As we all known, light waves traveling in free space or another homogeneous isotropic non-attenuating medium, are properly described as transverse waves, and polarization is the basic performance of electromagnetic wave. However, polarization of light is important and difficult points in optical classroom teaching, and the related knowledge, such as linearly polarized light, circularly polarized light, elliptically polarized light, degree of polarization, polarization angle and direction, are all difficult to be understood since they are non-intuitive concept and really difficult to be observed in experiment . To help students understand the polarization properties of light, a number of classroom demonstration experiments have been constructed by utilizing the optical source, polarizers, wave plates, polarization axis finder (PAF) and optical cage system. The PAF is an unique tool that provides instant indication of the laser beam’s polarization axis, and not only no twisting or turning is required, but also measuring minimum and maximum power levels with a power meter is also not needed. The actual direction of the electric vector (i.e. axis of polarization) is indicated directly by an “hourglass” or “bowtie” pattern in the beam .
In this paper, some polarization related classroom teaching demonstration experimental systems have been constructed to help students understand the key and difficult knowledge points of polarization based on PAF. The working principle and main features of PAF has been introduced firstly. Two different types of polarization axis visualization systems have been made to observe the polarization direction of a light beam, and the optical activity and strain detection experiments have been demonstrated based on the experimental configuration. Finally, the polarization properties’ of LCD, polarized dark glass and skylight have also been studied by PAF.
VISUALIZATION OF POLARIZATION STATE
The polarization axis finder (PAF) is a unique tool with many linear polarizing components concentric circles , and real object and schematic diagram are shown in Fig. 1(a) and (b). PAF can be used conveniently, which can indicate the polarization axis’ direction of linearly polarized light intuitively and instantly, and the changes of polarization state and its stability can also be monitored directly. Moreover, no twisting or rotating is required, and no power meter or photo detector is needed since there is no need to measure minimum and maximum power levels.

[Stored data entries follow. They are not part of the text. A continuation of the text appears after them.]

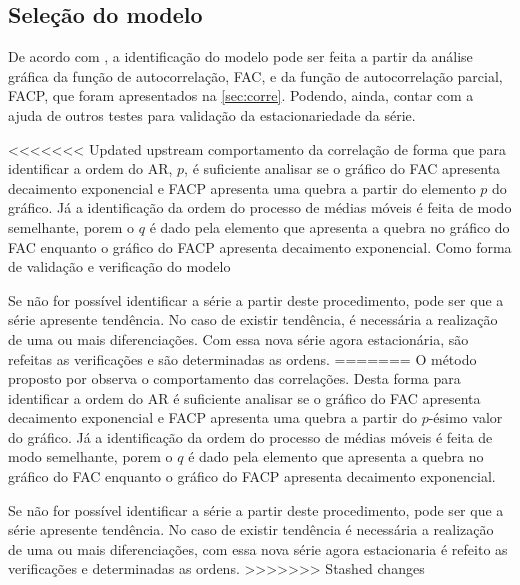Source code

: \documentclass[
    12pt,
    oneside,
    a4paper,
    english,
    brazil
]{abntex2}
\begin{document}
\subsection{Seleção do modelo}

De acordo  com ,  a identificação  do modelo  pode ser  feita a
partir da  análise gráfica  da função  de autocorrelação, FAC,  e da  função de
autocorrelação parcial,  FACP, que  foram apresentados  na \autoref{sec:corre}.
Podendo,  ainda,  contar  com  a  ajuda de  outros  testes  para  validação  da
estacionariedade da série.

<<<<<<< Updated upstream
comportamento da correlação de forma que para identificar a ordem do AR, $p$, é
suficiente analisar se o gráfico do FAC apresenta decaimento exponencial e FACP
apresenta uma quebra a partir do elemento $p$ do gráfico. Já a identificação da
ordem do processo  de médias móveis é  feita de modo semelhante, porem  o $q$ é
dado pela elemento que apresenta a quebra  no gráfico do FAC enquanto o gráfico
do FACP  apresenta decaimento  exponencial. Como forma de validação e
verificação do modelo

Se não for  possível identificar a série a partir  deste procedimento, pode ser
que a  série apresente  tendência. No  caso de  existir tendência, é necessária
a  realização  de  uma  ou  mais diferenciações.  Com  essa  nova  série  agora
estacionária, são refeitas as verificações e são determinadas as ordens.
=======
O método proposto por  observa o comportamento das correlações.
Desta forma para identificar  a ordem do AR é suficiente  analisar se o gráfico
do FAC apresenta decaimento exponencial e FACP apresenta uma quebra a partir do
$p$-ésimo valor do  gráfico. Já a identificação da ordem  do processo de médias
móveis  é feita  de modo  semelhante,  porem o  $q$  é dado  pela elemento  que
apresenta  a quebra  no gráfico  do FAC  enquanto o  gráfico do  FACP apresenta
decaimento exponencial.

Se não for  possível identificar a série a partir  deste procedimento, pode ser
que a  série apresente  tendência. No  caso de  existir tendência  é necessária
a  realização  de  uma  ou  mais diferenciações,  com  essa  nova  série  agora
estacionaria é refeito as verificações e determinadas as ordens.
>>>>>>> Stashed changes

\end{document}
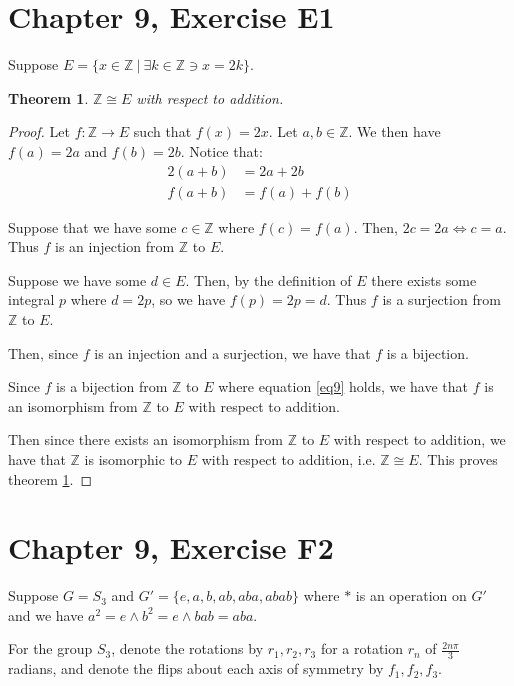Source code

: \documentclass[12pt]{article}
\newcommand{\ints}{\mathbb{Z}}
\newtheorem{thm}{Theorem}
\begin{document}
\section{Chapter 9, Exercise E1}

Suppose $E = \{ x \in \ints\ |\ \exists k \in \ints \ni x = 2k \}$.

\begin{thm} \label{thm3}
	$\ints \cong E$ with respect to addition.
\end{thm}

\begin{proof}
	Let $f:\ints \to E$ such that $f(x) = 2x$.
	Let $a,b \in \ints$.
	We then have $f(a) = 2a$ and $f(b) = 2b$.
	Notice that:
	\begin{align}
		2(a + b) & = 2a + 2b \\
		\label{eq9}
		f(a + b) & = f(a) + f(b)
	\end{align}

	Suppose that we have some $c \in \ints$
	where $f(c) = f(a)$.
	Then, $2c = 2a \iff c = a$.
	Thus $f$ is an injection from $\ints$ to $E$.

	Suppose we have some $d \in E$.
	Then, by the definition of $E$
	there exists some integral $p$
	where $d = 2p$,
	so we have $f(p) = 2p = d$.
	Thus $f$ is a surjection from $\ints$ to $E$.

	Then, since $f$ is
	an injection and a surjection,
	we have that $f$ is a bijection.

	Since $f$ is a bijection from
	$\ints$ to $E$ where equation \ref{eq9} holds,
	we have that $f$ is an
	isomorphism from $\ints$ to $E$
	with respect to addition.

	Then since there exists an isomorphism from
	$\ints$ to $E$ with respect to addition,
	we have that $\ints$ is isomorphic to $E$
	with respect to addition,
	i.e. $\ints \cong E$.
	This proves theorem \ref{thm3}.
\end{proof}

\section{Chapter 9, Exercise F2} \label{permsect}

Suppose $G = S_3$ and $G' = \{e, a, b, ab, aba, abab \}$
where $*$ is an operation on $G'$ and we have
$a^2 = e \land b^2 = e \land bab = aba$.

For the group $S_3$,
denote the rotations by $r_1, r_2, r_3$ for a rotation $r_n$ of $\frac{2 n\pi}{3}$ radians,
and denote the flips about each axis of symmetry by $f_1, f_2, f_3$.
\end{document}

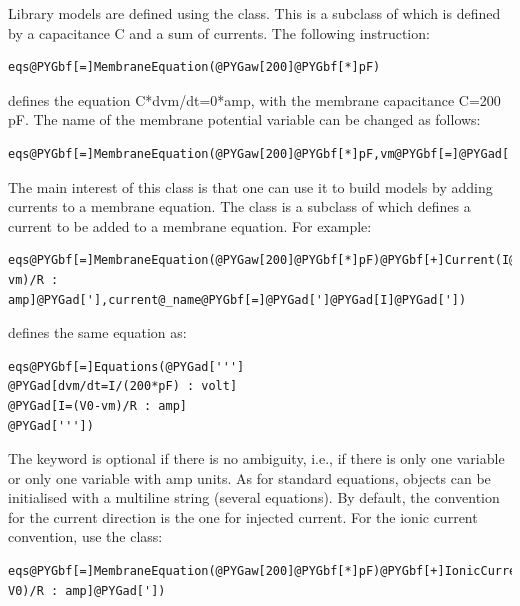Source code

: \documentclass[letterpaper,10pt,english]{manual}
\begin{document}
Library models are defined using the  class. This is a subclass of
\hyperlink{brian.Equations}{} which is defined by a capacitance C and a sum of currents. The following instruction:

\begin{Verbatim}[commandchars=@\[\]]
eqs@PYGbf[=]MembraneEquation(@PYGaw[200]@PYGbf[*]pF)
\end{Verbatim}

defines the equation C*dvm/dt=0*amp, with the membrane capacitance C=200 pF. The name of the membrane potential
variable can be changed as follows:

\begin{Verbatim}[commandchars=@\[\]]
eqs@PYGbf[=]MembraneEquation(@PYGaw[200]@PYGbf[*]pF,vm@PYGbf[=]@PYGad[']@PYGad[V]@PYGad['])
\end{Verbatim}

The main interest of this class is that one can use it to build models by adding currents to a membrane
equation. The  class is a subclass of \hyperlink{brian.Equations}{} which defines a current to be added
to a membrane equation. For example:

\begin{Verbatim}[commandchars=@\[\]]
eqs@PYGbf[=]MembraneEquation(@PYGaw[200]@PYGbf[*]pF)@PYGbf[+]Current(I@PYGbf[=]@PYGad[']@PYGad[(V0-vm)/R : amp]@PYGad['],current@_name@PYGbf[=]@PYGad[']@PYGad[I]@PYGad['])
\end{Verbatim}

defines the same equation as:

\begin{Verbatim}[commandchars=@\[\]]
eqs@PYGbf[=]Equations(@PYGad[''']
@PYGad[dvm/dt=I/(200*pF) : volt]
@PYGad[I=(V0-vm)/R : amp]
@PYGad['''])
\end{Verbatim}

The keyword  is optional if there is no ambiguity, i.e., if there is only one variable
or only one variable with amp units. As for standard equations,  objects can be initialised with
a multiline string (several equations). By default, the convention for the current direction is the one for injected
current. For the ionic current convention, use the  class:

\begin{Verbatim}[commandchars=@\[\]]
eqs@PYGbf[=]MembraneEquation(@PYGaw[200]@PYGbf[*]pF)@PYGbf[+]IonicCurrent(I@PYGbf[=]@PYGad[']@PYGad[(vm-V0)/R : amp]@PYGad['])
\end{Verbatim}
\end{document}
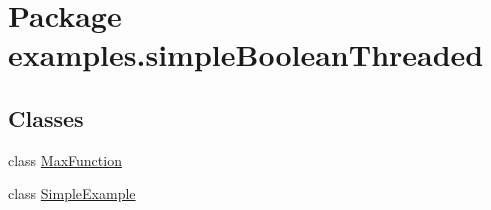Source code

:\hypertarget{namespaceexamples_1_1simple_boolean_threaded}{\section{Package examples.\-simple\-Boolean\-Threaded}
\label{namespaceexamples_1_1simple_boolean_threaded}
}
\subsection*{Classes}
\begin{DoxyCompactItemize}
\item 
class \hyperlink{classexamples_1_1simple_boolean_threaded_1_1_max_function}{Max\-Function}
\item 
class \hyperlink{classexamples_1_1simple_boolean_threaded_1_1_simple_example}{Simple\-Example}
\end{DoxyCompactItemize}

The working principle of a polarization axis finder indicating the light beam’s polarization direction is shown in Fig. 2. An optical source emits unpolarized light without specific polarization axis, and a polarizer is utilized to transfer the unpolarized light into linearly polarized light, then the linearly polarized light’s polarization axis, i.e. the actual direction of the electric vector is indicated directly by an “hourglass” or “bowtie” pattern in the beam by PAF. Since the PAF is consist of many linear polarizing components concentric circles, and the direction of these tiny linearly polarizers are perpendicular to the radial direction, therefore it is also called angular polarizer. If the small component linearly polarizer is parallel to the direction of input linearly polarized light’s axis, in other words, the radial direction is perpendicular to the input beam’s polarized axis, the light beam can pass PAF completely and form the bright part of the above “bowtie” pattern according to the Malus law. Oppositely, when the small component linearly polarizer is perpendicular to the direction of input linearly polarized light’s axis, the light beam will be completely blocked by the PAF, and the dark area will be formed in the pattern. The rest polarizers with polarization axis in other directions will partially transmit the input light beam, and form the gradual gray level part of the above “bowtie” pattern.
The experimental configuration of the polarization demonstration system is shown in Fig. 3, and the real object and its effect on polarization indication are shown in Fig. 4(a) and (b) respectively. The demonstration experimental setup is portable and easy to use, and it is quite suitable for classroom teaching and demonstration experiments. Based on the demonstration experimental setup, a series of polarization related phenomena have been observed conveniently. Firstly, the polarization axis’s direction of linear polarized light has been observed intuitively. Secondly, the linear polarized light has been conversed to circularly polarized light by inserting a quarter-wave plate, and well-distributed pattern in the beam has been obtained in experiment, which means that no fixed polarization axis exist in circularly polarized light. It is helpful for students to understand the difference between linearly polarized light and circularly polarized light. Thirdly, the strain distribution of a lens has also been demonstrated and observed in experiment conveniently.
The examining configuration of lens strain distribution has been obtained by simply improving the above system. Two polarizers with orthogonal polarization axis have been placed in a certain distance, and the lens needed to be checked is
set between the two polarizers. If there is uneven strain distribution in the lens, the extra phase difference between two orthogonal polarized modes will be introduced, and uneven intensity distribution will be observed. Two unmounted lens have been examined with the configuration, and the experimental results are shown in Fig. 5. A mounted lens and glasses have also been checked by this setup, and the results are shown in Fig. 6. The red circle shown in Fig. 6 includes a fixed screw, which induces great strain in the lens, and the strain can be indicated obviously in our experimental setup. Based on the experiments, we have clearly found that obvious and large strain exists in the mounted lens due to the mounting pressure, and it provides a simple and effective method to check the mounting quality of a lens.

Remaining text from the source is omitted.